NEWS

The search for Turk-Cypriot graves is on

NICOSIA (Reuters) – Cyprus has started an investigation to find the graves of Turkish Cypriots killed in fighting in 1974 and listed as missing, the Foreign Ministry said yesterday. Missing persons is one of the most emotive issues separating ethnic Greeks and Turks of divided Cyprus, where a major UN reunification effort is now under way. An international team of forensics experts has started work on a site in southwestern Cyprus, where 19 people, including 14 Turkish-Cypriot males, were killed on July 20, 1974. The 14 are officially registered as missing. «Our aim is to eventually hand over their remains to relatives so these people can have a proper, dignified burial,» a Greek-Cypriot official told Reuters. The victims were buried by Greek Cypriots in the rural community of Alaminos, which was a mixed-community village before 1974. Authorities are hoping to identify remains through DNA matching with living relatives. Turkish-Cypriot relatives have not yet given samples to a DNA bank for matching, an authoritative source said.
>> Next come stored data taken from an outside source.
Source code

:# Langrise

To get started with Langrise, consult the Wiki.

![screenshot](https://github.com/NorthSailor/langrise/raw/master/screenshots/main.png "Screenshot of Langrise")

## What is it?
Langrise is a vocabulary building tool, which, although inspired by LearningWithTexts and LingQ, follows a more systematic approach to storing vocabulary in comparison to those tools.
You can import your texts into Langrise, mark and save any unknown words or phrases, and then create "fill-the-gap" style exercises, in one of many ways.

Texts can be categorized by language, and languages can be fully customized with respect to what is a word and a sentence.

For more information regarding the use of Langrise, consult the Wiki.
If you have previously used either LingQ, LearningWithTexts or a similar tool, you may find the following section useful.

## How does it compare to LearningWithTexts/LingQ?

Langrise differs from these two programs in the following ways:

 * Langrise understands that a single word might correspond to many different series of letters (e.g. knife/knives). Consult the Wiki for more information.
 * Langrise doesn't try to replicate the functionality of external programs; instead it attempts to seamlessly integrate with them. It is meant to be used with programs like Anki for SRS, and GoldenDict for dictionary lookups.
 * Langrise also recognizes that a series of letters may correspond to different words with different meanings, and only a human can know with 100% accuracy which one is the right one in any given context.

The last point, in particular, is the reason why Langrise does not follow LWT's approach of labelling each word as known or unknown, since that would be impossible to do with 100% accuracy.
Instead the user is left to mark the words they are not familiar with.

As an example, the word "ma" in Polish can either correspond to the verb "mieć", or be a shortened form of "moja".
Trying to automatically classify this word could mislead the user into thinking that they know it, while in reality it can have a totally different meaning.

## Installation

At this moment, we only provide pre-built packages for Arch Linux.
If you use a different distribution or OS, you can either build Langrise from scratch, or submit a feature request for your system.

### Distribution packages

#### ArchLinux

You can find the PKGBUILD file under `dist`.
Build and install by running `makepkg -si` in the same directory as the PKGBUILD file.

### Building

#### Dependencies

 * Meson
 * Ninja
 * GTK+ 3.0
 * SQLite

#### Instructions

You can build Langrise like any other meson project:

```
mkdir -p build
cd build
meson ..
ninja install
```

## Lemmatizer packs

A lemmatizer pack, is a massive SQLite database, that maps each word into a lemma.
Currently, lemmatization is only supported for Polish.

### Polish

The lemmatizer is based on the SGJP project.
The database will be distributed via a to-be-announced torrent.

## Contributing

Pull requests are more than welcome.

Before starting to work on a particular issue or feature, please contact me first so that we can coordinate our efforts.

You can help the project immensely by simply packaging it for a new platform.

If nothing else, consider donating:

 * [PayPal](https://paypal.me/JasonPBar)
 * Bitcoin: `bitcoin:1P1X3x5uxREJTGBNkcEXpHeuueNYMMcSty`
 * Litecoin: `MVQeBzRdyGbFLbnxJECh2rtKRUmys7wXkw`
Greek Cypriots say more than 1,400 people from their community have been missing since a Turkish invasion in 1974, which followed a brief Greek-inspired coup. The Turkish Cypriots say around 800 of their own have been unaccounted for since intercommunal fighting dating from the 1960s. Exhumation of unmarked graves and DNA matching over the past three years have conclusively identified more than 100 Greek Cypriots who were officially listed as missing. The United Nations is pressing the two sides to accept a reunification blueprint before the island is invited to join the EU at a summit in Copenhagen on December 12.